ACORDAM NA FORMAÇÃO DE APRECIAÇÃO PRELIMINAR DA SECÇÃO DO CONTENCIOSO ADMINISTRATIVO DO SUPREMO TRIBUNAL ADMINISTRATIVO:
1. SINAPE – Sindicato Nacional dos Profissionais da Educação, intentou, no TAF, contra o Município de Vila Real, processo cautelar, onde pediu a suspensão de eficácia do despacho, de 05.12.2024, do Vice-Presidente da Câmara Municipal de Vila Real, pelo qual foi anulado o acto eleitoral, decorrido a 03.12.2024, no âmbito das eleições dos vogais representantes dos trabalhadores da Comissão Paritária relativa à aplicação do SIADAP 3 (quadriénio 2025/2028).
Foi proferida sentença que, com fundamento na verificação da nulidade do erro na forma de processo, absolveu da instância a entidade requerida.
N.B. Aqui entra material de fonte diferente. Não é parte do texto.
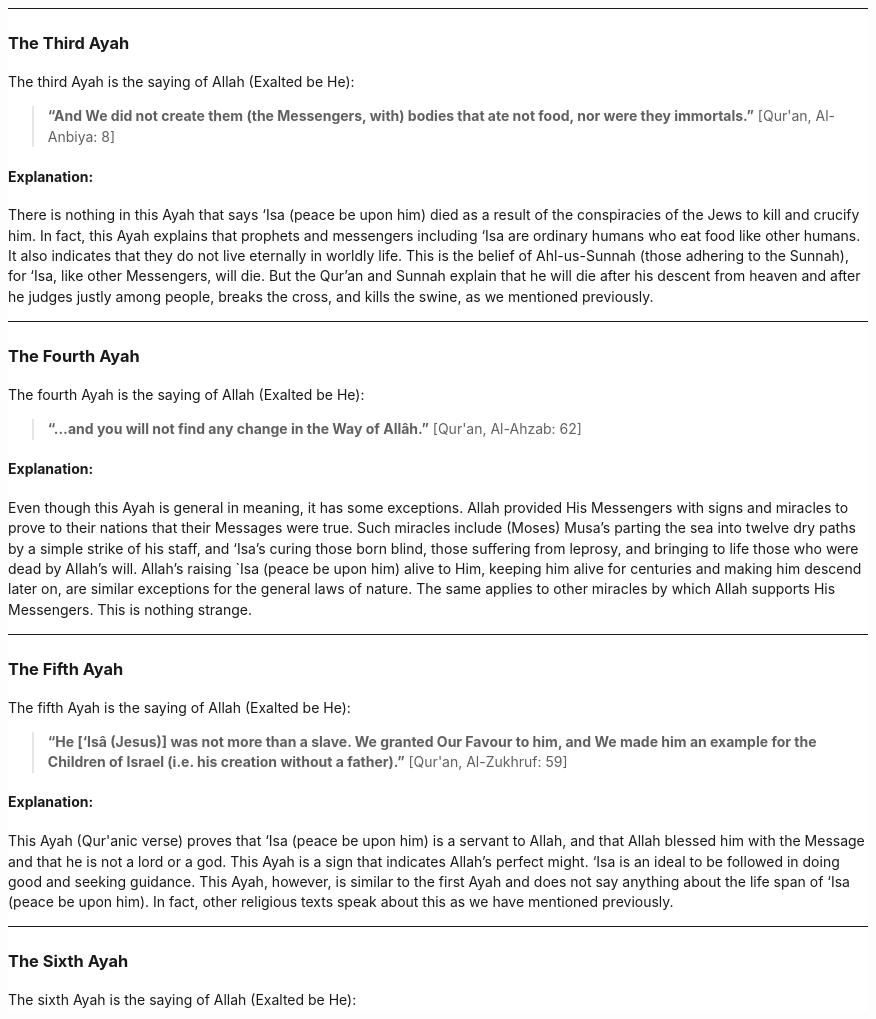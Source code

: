 <hr/>

<a id="item3"></a>
### The Third Ayah
The third Ayah is the saying of Allah (Exalted be He):
> **“And We did not create them (the Messengers, with) bodies that ate not food, nor were they immortals.”** [Qur'an, Al-Anbiya: 8]

#### Explanation: 
There is nothing in this Ayah that says ‘Isa (peace be upon him) died as a result of the conspiracies of the Jews to kill and crucify him. In fact, this Ayah explains that prophets and messengers including ‘Isa are ordinary humans who eat food like other humans. It also indicates that they do not live eternally in worldly life. This is the belief of Ahl-us-Sunnah (those adhering to the Sunnah), for ‘Isa, like other Messengers, will die. But the Qur’an and Sunnah explain that he will die after his descent from heaven and after he judges justly among people, breaks the cross, and kills the swine, as we mentioned previously.

<hr/>

<a id="item4"></a>
### The Fourth Ayah
The fourth Ayah is the saying of Allah (Exalted be He):
> **“…and you will not find any change in the Way of Allâh.”** [Qur'an, Al-Ahzab: 62]

#### Explanation:

Even though this Ayah is general in meaning, it has some exceptions. Allah provided His Messengers with signs and miracles to prove to their nations that their Messages were true. Such miracles include (Moses) Musa’s parting the sea into twelve dry paths by a simple strike of his staff, and ‘Isa’s curing those born blind, those suffering from leprosy, and bringing to life those who were dead by Allah’s will. Allah’s raising `Isa (peace be upon him) alive to Him, keeping him alive for centuries and making him descend later on, are similar exceptions for the general laws of nature. The same applies to other miracles by which Allah supports His Messengers. This is nothing strange.

<hr/>

<a id="item5"></a>
### The Fifth Ayah
The fifth Ayah is the saying of Allah (Exalted be He):

> **“He [‘Isâ (Jesus)] was not more than a slave. We granted Our Favour to him, and We made him an example for the Children of Israel (i.e. his creation without a father).”** [Qur'an, Al-Zukhruf: 59]

#### Explanation:
This Ayah (Qur'anic verse) proves that ‘Isa (peace be upon him) is a servant to Allah, and that Allah blessed him with the Message and that he is not a lord or a god. This Ayah is a sign that indicates Allah’s perfect might. ‘Isa is an ideal to be followed in doing good and seeking guidance. This Ayah, however, is similar to the first Ayah and does not say anything about the life span of ‘Isa (peace be upon him). In fact, other religious texts speak about this as we have mentioned previously.

<hr/>

<a id="item6"></a>
### The Sixth Ayah
The sixth Ayah is the saying of Allah (Exalted be He):


[^1]: Al-Bukhari, Sahih, Book on Tafsir, no. 4547; Muslim, Sahih, Book on knowledge, no. 2665; Al-Tirmidhy, Sunan, Book on Tafsir, no. 2994; Abu Dawud, Sunan, Book on Al-Sunnah, no. 4598; Ibn Majah, Sunan, Introduction, no. 47; Ahmad, Musnad, vol. 6, p. 48; and Al-Darimy, Sunan Introduction, no. 145. 
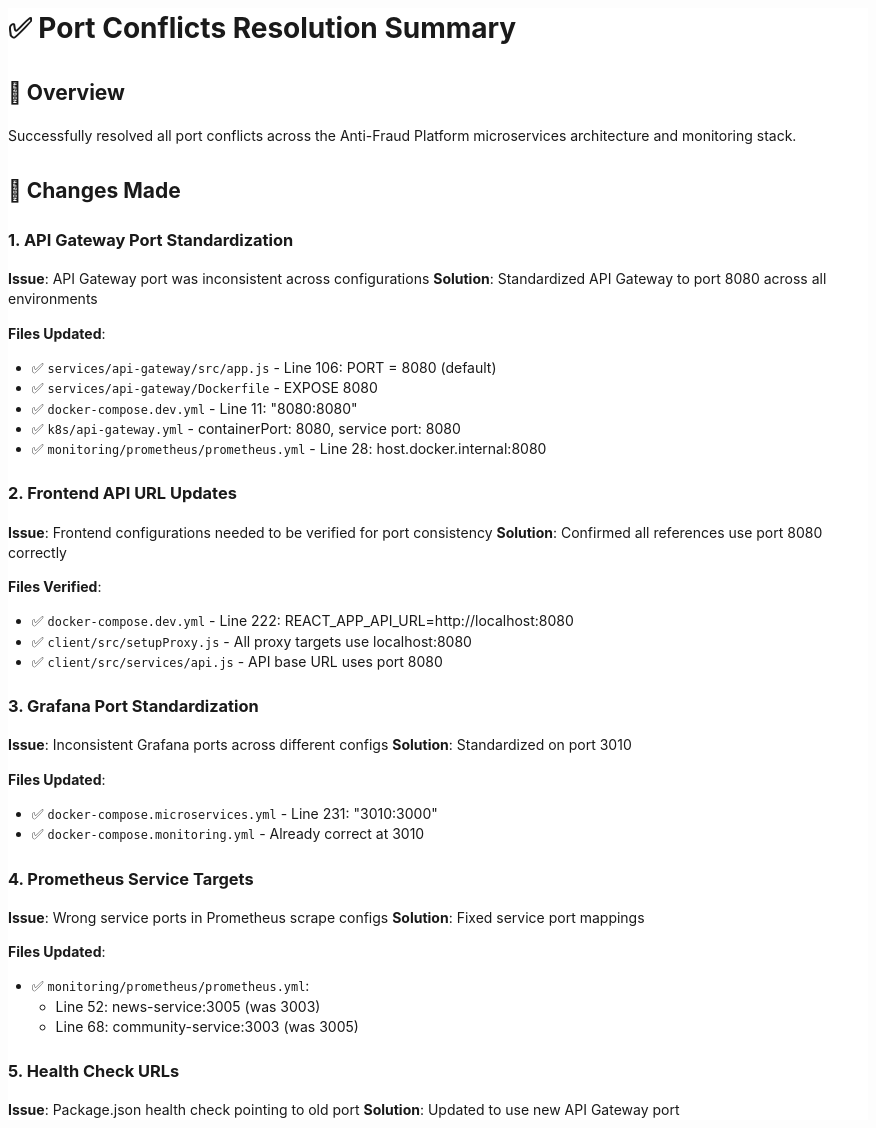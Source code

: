 # ✅ Port Conflicts Resolution Summary

## 🎯 Overview
Successfully resolved all port conflicts across the Anti-Fraud Platform microservices architecture and monitoring stack.

## 🔧 Changes Made

### 1. API Gateway Port Standardization
**Issue**: API Gateway port was inconsistent across configurations
**Solution**: Standardized API Gateway to port 8080 across all environments

**Files Updated**:
- ✅ `services/api-gateway/src/app.js` - Line 106: PORT = 8080 (default)
- ✅ `services/api-gateway/Dockerfile` - EXPOSE 8080
- ✅ `docker-compose.dev.yml` - Line 11: "8080:8080"
- ✅ `k8s/api-gateway.yml` - containerPort: 8080, service port: 8080
- ✅ `monitoring/prometheus/prometheus.yml` - Line 28: host.docker.internal:8080

### 2. Frontend API URL Updates
**Issue**: Frontend configurations needed to be verified for port consistency
**Solution**: Confirmed all references use port 8080 correctly

**Files Verified**:
- ✅ `docker-compose.dev.yml` - Line 222: REACT_APP_API_URL=http://localhost:8080
- ✅ `client/src/setupProxy.js` - All proxy targets use localhost:8080
- ✅ `client/src/services/api.js` - API base URL uses port 8080

### 3. Grafana Port Standardization
**Issue**: Inconsistent Grafana ports across different configs
**Solution**: Standardized on port 3010

**Files Updated**:
- ✅ `docker-compose.microservices.yml` - Line 231: "3010:3000"
- ✅ `docker-compose.monitoring.yml` - Already correct at 3010

### 4. Prometheus Service Targets
**Issue**: Wrong service ports in Prometheus scrape configs
**Solution**: Fixed service port mappings

**Files Updated**:
- ✅ `monitoring/prometheus/prometheus.yml`:
  - Line 52: news-service:3005 (was 3003)
  - Line 68: community-service:3003 (was 3005)

### 5. Health Check URLs
**Issue**: Package.json health check pointing to old port
**Solution**: Updated to use new API Gateway port
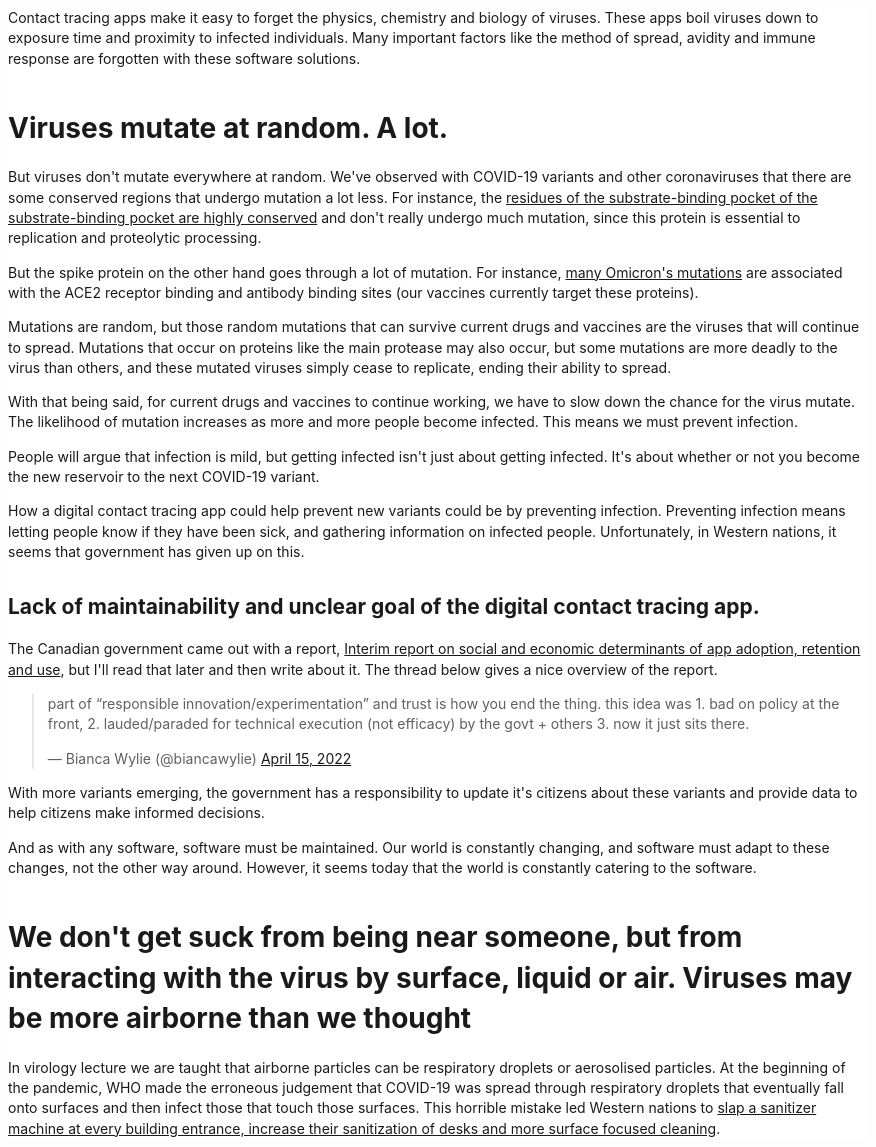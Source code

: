 Contact tracing apps make it easy to forget the physics, chemistry and biology of viruses. These apps boil viruses down to exposure time and proximity to infected individuals. Many important factors like the method of spread, avidity and immune response are forgotten with these software solutions.

# Viruses mutate at random. A lot.
But viruses don't mutate everywhere at random. We've observed with COVID-19 variants and other coronaviruses that there are some conserved regions that undergo mutation a lot less. For instance, the [residues of the substrate-binding pocket of the substrate-binding pocket are highly conserved](https://portlandpress.com/bioscirep/article/40/6/BSR20201256/224927/Glecaprevir-and-Maraviroc-are-high-affinity) and don't really undergo much mutation, since this protein is essential to replication and proteolytic processing.

But the spike protein on the other hand goes through a lot of mutation. For instance, [many Omicron's mutations](https://covariants.org/variants/21K.Omicron) are associated with the ACE2 receptor binding and antibody binding sites (our vaccines currently target these proteins). 

Mutations are random, but those random mutations that can survive current drugs and vaccines are the viruses that will continue to spread. Mutations that occur on proteins like the main protease may also occur, but some mutations are more deadly to the virus than others, and these mutated viruses simply cease to replicate, ending their ability to spread.

With that being said, for current drugs and vaccines to continue working, we have to slow down the chance for the virus mutate. The likelihood of mutation increases as more and more people become infected. This means we must prevent infection. 

People will argue that infection is mild, but getting infected isn't just about getting infected. It's about whether or not you become the new reservoir to the next COVID-19 variant.

How a digital contact tracing app could help prevent new variants could be by preventing infection. Preventing infection means letting people know if they have been sick, and gathering information on infected people. Unfortunately, in Western nations, it seems that government has given up on this. 

## Lack of maintainability and unclear goal of the digital contact tracing app. 
The Canadian government came out with a report, [Interim report on social and economic determinants of app adoption, retention and use](https://www.ic.gc.ca/eic/site/icgc.nsf/eng/07716.html), but I'll read that later and then write about it. The thread below gives a nice overview of the report.

<blockquote class="twitter-tweet"><p lang="en" dir="ltr">part of “responsible innovation/experimentation” and trust is how you end the thing. this idea was 1. bad on policy at the front, 2. lauded/paraded for technical execution (not efficacy) by the govt + others 3. now it just sits there.</p>&mdash; Bianca Wylie (@biancawylie) <a href="https://twitter.com/biancawylie/status/1515093743149404168?ref_src=twsrc%5Etfw">April 15, 2022</a></blockquote> <script async src="https://platform.twitter.com/widgets.js" charset="utf-8"></script>

With more variants emerging, the government has a responsibility to update it's citizens about these variants and provide data to help citizens make informed decisions.

And as with any software, software must be maintained. Our world is constantly changing, and software must adapt to these changes, not the other way around. However, it seems today that the world is constantly catering to the software.

# We don't get suck from being near someone, but from interacting with the virus by surface, liquid or air. Viruses may be more airborne than we thought
In virology lecture we are taught that airborne particles can be respiratory droplets or aerosolised particles. At the beginning of the pandemic, WHO made the erroneous judgement that COVID-19 was spread through respiratory droplets that eventually fall onto surfaces and then infect those that touch those surfaces. This horrible mistake led Western nations to [slap a sanitizer machine at every building entrance, increase their sanitization of desks and more surface focused cleaning](https://www.nature.com/articles/d41586-021-00251-4).
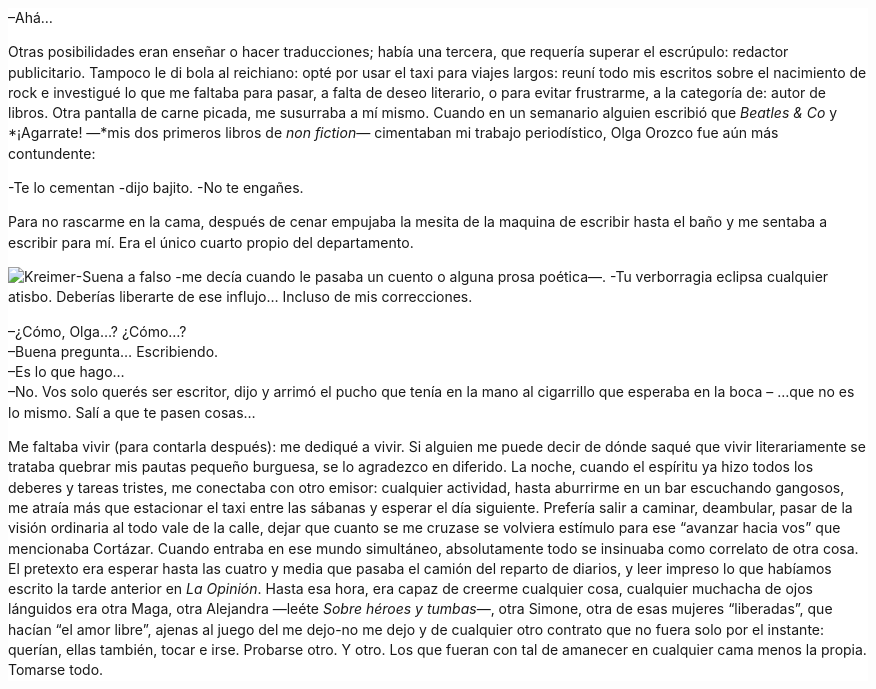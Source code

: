 –Ahá…

Otras
posibilidades eran enseñar o hacer traducciones; había una tercera,
que requería superar el escrúpulo: redactor publicitario. Tampoco
le di bola al reichiano: opté por usar el taxi para viajes largos:
reuní todo mis escritos sobre el nacimiento de rock e investigué lo
que me faltaba para pasar, a falta de deseo literario, o para evitar
frustrarme, a la categoría de: autor de libros. Otra pantalla de
carne picada, me susurraba a mí mismo. Cuando en un semanario
alguien escribió que *Beatles
& Co* y
*¡Agarrate! —*mis
dos primeros libros de *non
fiction—*
cimentaban mi trabajo periodístico, Olga Orozco fue aún más
contundente: 


-Te
lo cementan -dijo bajito. -No te engañes. 


Para
no rascarme en la cama, después de cenar empujaba la mesita de la
maquina de escribir hasta el baño y me sentaba a escribir para mí.
Era el único cuarto propio del departamento. 

![Kreimer](https://64.media.tumblr.com/f8c952cb4ce9b9da7628e895c55e4f78/tumblr_inline_pk0bghxI6e1t6q87u_250.jpg)-Suena a falso -me decía
cuando le pasaba un cuento o alguna prosa poética—. -Tu verborragia
eclipsa cualquier atisbo. Deberías liberarte de ese influjo…
Incluso de mis correcciones.  

–¿Cómo, Olga…? ¿Cómo…?  
–Buena pregunta…
Escribiendo.  
–Es
lo que hago…  
–No. Vos solo querés ser
escritor, dijo y arrimó el pucho que tenía en la mano al cigarrillo
que esperaba en la boca – …que no es lo mismo. Salí a que te
pasen cosas…

Me
faltaba vivir (para contarla después): me dediqué a vivir.  Si
alguien me puede decir de dónde saqué que vivir literariamente se
trataba quebrar mis pautas pequeño burguesa, se lo agradezco en
diferido. La noche, cuando el espíritu ya hizo todos los deberes y
tareas tristes, me conectaba con otro emisor: cualquier actividad,
hasta aburrirme en un bar escuchando gangosos, me atraía más que
estacionar el taxi entre las sábanas y esperar el día siguiente.
Prefería salir a caminar, deambular, pasar de la visión ordinaria
al todo vale de la calle, dejar que cuanto se me cruzase se volviera
estímulo para ese “avanzar hacia vos” que mencionaba Cortázar.
Cuando entraba en ese mundo simultáneo, absolutamente todo se
insinuaba como correlato de otra cosa. El pretexto era esperar hasta
las cuatro y media que pasaba el camión del reparto de diarios, y
leer impreso lo que habíamos escrito la tarde anterior en *La
Opinión*. Hasta
esa hora, era capaz de creerme cualquier cosa, cualquier muchacha de
ojos lánguidos era otra Maga, otra Alejandra —leéte *Sobre
héroes y tumbas*—,
otra Simone, otra de esas mujeres “liberadas”, que hacían “el
amor libre”, ajenas al juego del me dejo-no me dejo y de cualquier
otro contrato que no fuera solo por el instante: querían, ellas
también, tocar e irse. Probarse otro. Y otro. Los que fueran con tal
de amanecer en cualquier cama menos la propia. Tomarse todo.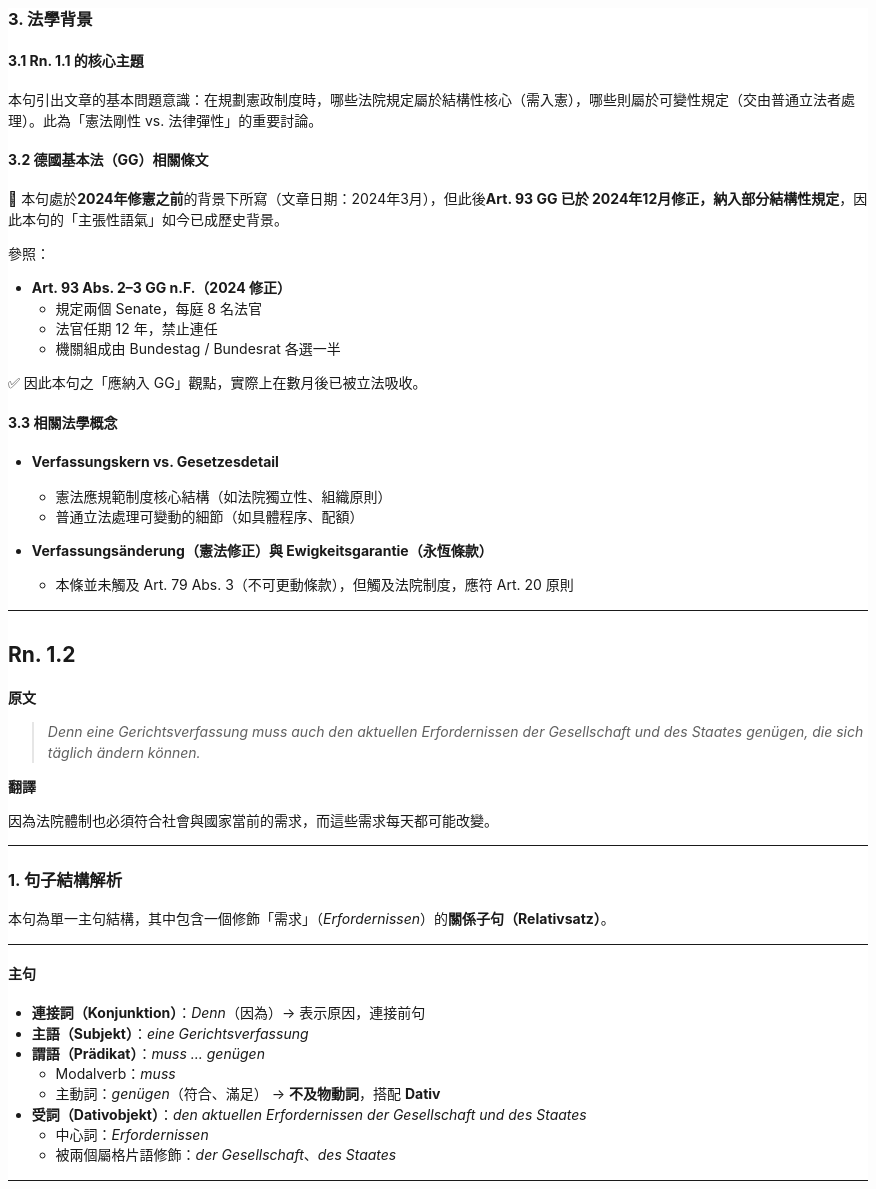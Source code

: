 ### **3. 法學背景**

#### **3.1 Rn. 1.1 的核心主題**

本句引出文章的基本問題意識：在規劃憲政制度時，哪些法院規定屬於結構性核心（需入憲），哪些則屬於可變性規定（交由普通立法者處理）。此為「憲法剛性 vs. 法律彈性」的重要討論。

#### **3.2 德國基本法（GG）相關條文**

📌 本句處於**2024年修憲之前**的背景下所寫（文章日期：2024年3月），但此後**Art. 93 GG 已於 2024年12月修正，納入部分結構性規定**，因此本句的「主張性語氣」如今已成歷史背景。

參照：

- **Art. 93 Abs. 2–3 GG n.F.（2024 修正）**  
  - 規定兩個 Senate，每庭 8 名法官
  - 法官任期 12 年，禁止連任
  - 機關組成由 Bundestag / Bundesrat 各選一半

✅ 因此本句之「應納入 GG」觀點，實際上在數月後已被立法吸收。

#### **3.3 相關法學概念**

- **Verfassungskern vs. Gesetzesdetail**
  - 憲法應規範制度核心結構（如法院獨立性、組織原則）
  - 普通立法處理可變動的細節（如具體程序、配額）

- **Verfassungsänderung（憲法修正）與 Ewigkeitsgarantie（永恆條款）**
  - 本條並未觸及 Art. 79 Abs. 3（不可更動條款），但觸及法院制度，應符 Art. 20 原則

***



## **Rn. 1.2**

**原文**

> *Denn eine Gerichtsverfassung muss auch den aktuellen Erfordernissen der Gesellschaft und des Staates genügen, die sich täglich ändern können.*

**翻譯**

因為法院體制也必須符合社會與國家當前的需求，而這些需求每天都可能改變。

---

### **1. 句子結構解析**

本句為單一主句結構，其中包含一個修飾「需求」（*Erfordernissen*）的**關係子句（Relativsatz）**。

---

#### **主句**

- **連接詞（Konjunktion）**：*Denn*（因為）→ 表示原因，連接前句
- **主語（Subjekt）**：*eine Gerichtsverfassung*
- **謂語（Prädikat）**：*muss ... genügen*
  - Modalverb：*muss*
  - 主動詞：*genügen*（符合、滿足） → **不及物動詞**，搭配 **Dativ**
- **受詞（Dativobjekt）**：*den aktuellen Erfordernissen der Gesellschaft und des Staates*
  - 中心詞：*Erfordernissen*
  - 被兩個屬格片語修飾：*der Gesellschaft*、*des Staates*

---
O requerente apelou para o TCA-Norte, o qual, por acórdão de 06/06/2025, negou provimento ao recurso, confirmando a sentença.
É deste acórdão que o requerente vem pedir a admissão de recurso de revista.
2. Tem-se em atenção a matéria de facto considerada pelo acórdão recorrido.
3. O art.º 150.º, n.º 1, do CPTA, prevê que das decisões proferidas em 2.ª instância pelos tribunais centrais administrativos possa haver excepcionalmente revista para o STA “quando esteja em causa a apreciação de uma questão que, pela sua relevância jurídica ou social, se revista de importância fundamental” ou “quando a admissão do recurso seja claramente necessária para uma melhor aplicação do direito”.
Como decorre do texto legal e tem sido reiteradamente sublinhado pela jurisprudência deste STA, está-se perante um recurso excepcional, só admissível nos estritos limites fixados pelo citado art.º 150.º, n.º 1, que, conforme realçou o legislador na Exposição de Motivos das Propostas de Lei nºs. 92/VIII e 93/VIII, corresponde a uma “válvula de segurança do sistema” que apenas pode ser accionada naqueles precisos termos.
A sentença, considerando ser a acção administrativa urgente de contencioso eleitoral, prevista no art.º 98.º, do CPTA, a adequada à impugnação de actos administrativos em matéria eleitoral da competência dos tribunais administrativos, como é o caso do despacho suspendendo, julgou verificada a nulidade de erro na forma de processo, que determinava a nulidade de todo o processo e a absolvição da instância da entidade requerida, por não ser viável a convolação para essa forma de acção por falharem os pressupostos processuais da tempestividade e da legitimidade activa, atento que o processo cautelar foi intentado depois de decorrido o prazo de 7 dias previsto no n.º 2 do citado preceito e por o Sindicato, como decorre do n.º 1 do mesmo normativo, carecer de legitimidade para intentar tal acção.
O acórdão recorrido, depois de referir que o processo cautelar sempre teria de improceder, por o requerente não ter alegado “absolutamente nada” no que respeita ao requisito do “periculum in mora”, confirmou integralmente o entendimento da sentença.
O requerente justifica a admissão da revista com a relevância jurídica e social da matéria, por estarem em causa direitos dos trabalhadores objecto de consagração constitucional, e com a necessidade de se proceder a uma melhor aplicação do direito, imputando ao acórdão recorrido erro de julgamento, por no caso não estar a ser sindicado o processo eleitoral em si mesmo, que já fora declarado findo, mas a capacidade para alguém ser membro de uma comissão paritária.
É manifesto que a matéria sobre que incide a revista não reveste complexidade acima da média, por não exigir um labor interpretativo superior ao comum, nem corresponde a um paradigma de apreciação de muitos outros casos similares.
Por outro lado, a solução adoptada pelas instâncias mostra-se amplamente fundamentada, lógica, coerente e, aparentemente, acertada, revelando-se pouco persuasiva a argumentação do recorrente.
Assim, e não se verificando uma necessidade clara de recebimento da revista, deve prevalecer a regra da excepcionalidade da sua admissão.
4. Pelo exposto, acordam em não admitir a revista.
Custas pelo recorrente.
Lisboa, 25 de setembro de 2025. – Fonseca da Paz (relator) – Suzana Tavares da Silva – Ana Celeste Carvalho.